Three decades later, Lava Hot Springs remembers the terrors of Ligertown

Doug Long

LAVA HOT SPRING, Idaho (KIFI) — In a story that sounds more like a Hollywood script than small-town history, a terrifying event unfolded three decades ago in the quiet canyons of Lava Hot Springs. But this wasn’t a movie. Thirty years ago, the sleepy Idaho resort town was thrust into a harrowing hunt for dozens of exotic animals, a story that would forever change the lore of the resort town.

On September 20, 1995, just before sunset, the town’s tranquility was shattered by a single, sharp rifle crack. Lava Hot Springs was about to become world famous: the lions of Ligertown were on the prowl.

Located in a rural stretch just outside of Lava Hot Springs, Ligertown was the bizarre creation of Robert Fieber and Dottie Martin. The compound was a ramshackle maze of wood and wire, housing African lions, tigers, hybrid wolves, and ligers—the offspring of a male lion and a female tiger. At the time, Idaho lacked any laws regulating the ownership or breeding of exotic animals, a legal loophole that made the notorious facility possible.

The First Shot and the Panic

The first person to encounter the escaped animals was local resident Bruce Hansen, who was the first person I spoke to when covering the escape 30 years ago. His widow, Colleen Smith, remembers the start of the panic vividly.

“He [Bruce] came into the house, picked up his rifle, and turned around and said, ‘The lions are loose,’” she recalls. “I said, ‘What?’ He says, ‘The lions are loose.’ I said, ‘What lions?’ It didn’t even dawn on me. He says, ‘The Ligertown lions!’ And he takes off.”

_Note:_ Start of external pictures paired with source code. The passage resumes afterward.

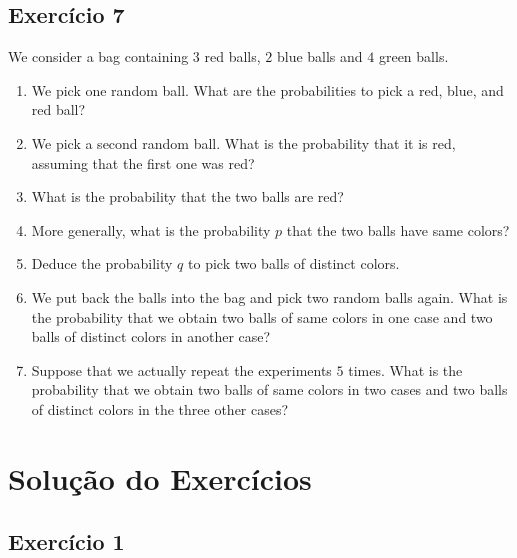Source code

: \subsection*{Exercício 7}

We consider a bag containing $3$ red balls, $2$ blue balls and $4$ green balls.

\begin{enumerate}
\item We pick one random ball.
  What are the probabilities to pick a red, blue, and red
  ball?
\item We pick a second random ball.
  What is the probability that it is red, assuming
  that the first one was red?
\item What is the probability that the two balls are red?
\item More generally, what is the probability $p$ that the two balls have same
  colors?
\item Deduce the probability $q$ to pick two balls of distinct colors.
\item We put back the balls into the bag and pick two random balls again.
  What is the probability that we obtain two balls of same colors
  in one case and two balls of distinct colors in another case?
\item Suppose that we actually repeat the experiments $5$ times.
  What is the probability that we obtain two balls of same colors
  in two cases and two balls of distinct colors in the three other cases?
\end{enumerate}

\section{Solução do Exercícios}

\subsection*{Exercício 1}

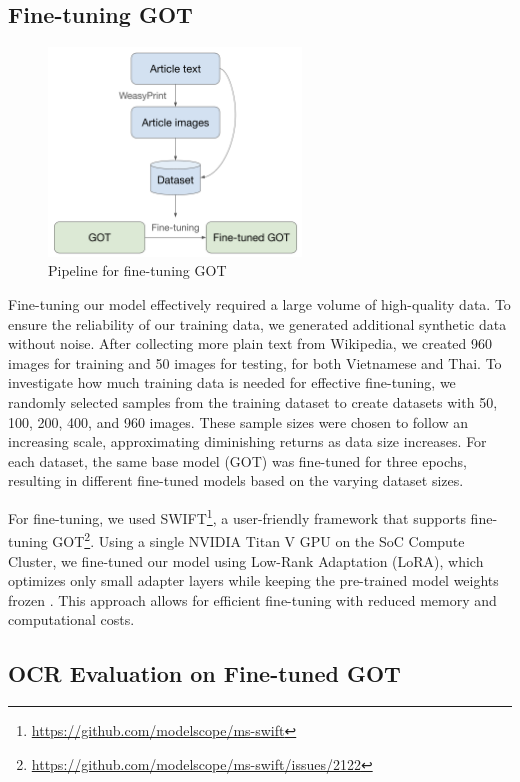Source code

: \documentclass[12pt,oneside]{memoir}
\begin{document}
\subsection{Fine-tuning GOT}

\begin{figure}[ht]
    \centering
    \includegraphics[width=0.6\textwidth]{images/fine-tuning.png}
    \caption{Pipeline for fine-tuning GOT}
    \label{figure:fine-tuning}
\end{figure}

Fine-tuning our model effectively required a large volume of high-quality data. 
To ensure the reliability of our training data, we generated additional synthetic data without noise. 
After collecting more plain text from Wikipedia, we created 960 images for training and 50 images for testing, for both Vietnamese and Thai.
To investigate how much training data is needed for effective fine-tuning, we randomly selected samples from the training dataset to create datasets with 50, 100, 200, 400, and 960 images. 
These sample sizes were chosen to follow an increasing scale, approximating diminishing returns as data size increases.
For each dataset, the same base model (GOT) was fine-tuned for three epochs, resulting in different fine-tuned models based on the varying dataset sizes.

For fine-tuning, we used SWIFT\footnote{\url{https://github.com/modelscope/ms-swift}}, a user-friendly framework that supports fine-tuning GOT\footnote{\url{https://github.com/modelscope/ms-swift/issues/2122}}. 
Using a single NVIDIA Titan V GPU on the SoC Compute Cluster, we fine-tuned our model using Low-Rank Adaptation (LoRA), which optimizes only small adapter layers while keeping the pre-trained model weights frozen \parencite{hu-etal-2021}.
This approach allows for efficient fine-tuning with reduced memory and computational costs.

\subsection{OCR Evaluation on Fine-tuned GOT}
\end{document}

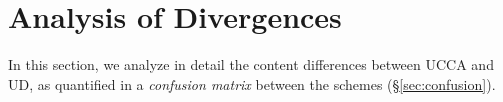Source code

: \documentclass[11pt,a4paper]{article}
\begin{document}




\section{Analysis of Divergences}\label{sec:analysis}

In this section, we analyze in detail the content differences between UCCA and UD,
as quantified in a \textit{confusion matrix} between the schemes (\S\ref{sec:confusion}).
\end{document}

Bruce Hansen’s shot was the first of many. As word spread, law enforcement from across the region swarmed the area. By the end of that first night, 15 exotic animals had been shot and killed, but the hunt was far from over.

Tailed terrors stalk a town through the tall reeds

For those who grew up in the shadow of Ligertown, the presence of the big cats had become a strange kind of normal. Bonnie Hansen, Bruce and Colleen’s daughter, remembers clearly what it was like having the big cats as neighbors.

“Growing up, it was normal to hear the lions roar morning and night, and so every night before the sun would go down, the lions would roar and the wolves would howl,” says Bonnie Hansen. “That was normal for me growing up. I didn’t know how weird that was.”

But on that fateful week, that normalcy shattered into a mix of fear and disbelief. The danger was amplified by the revelation of the owner’s negligence prior to the incident.

 “It was scary, it was. It was frightening, especially when they discovered he [Fieber] had been letting them out to go down to the creek, to drink water,” said Colleen.

The palpable fear spread to every corner of Lava Hot Springs. Chelsey Linderman now works in town at Mike’s grocery store, but she was in elementary school when the news of the escaped lions hit town.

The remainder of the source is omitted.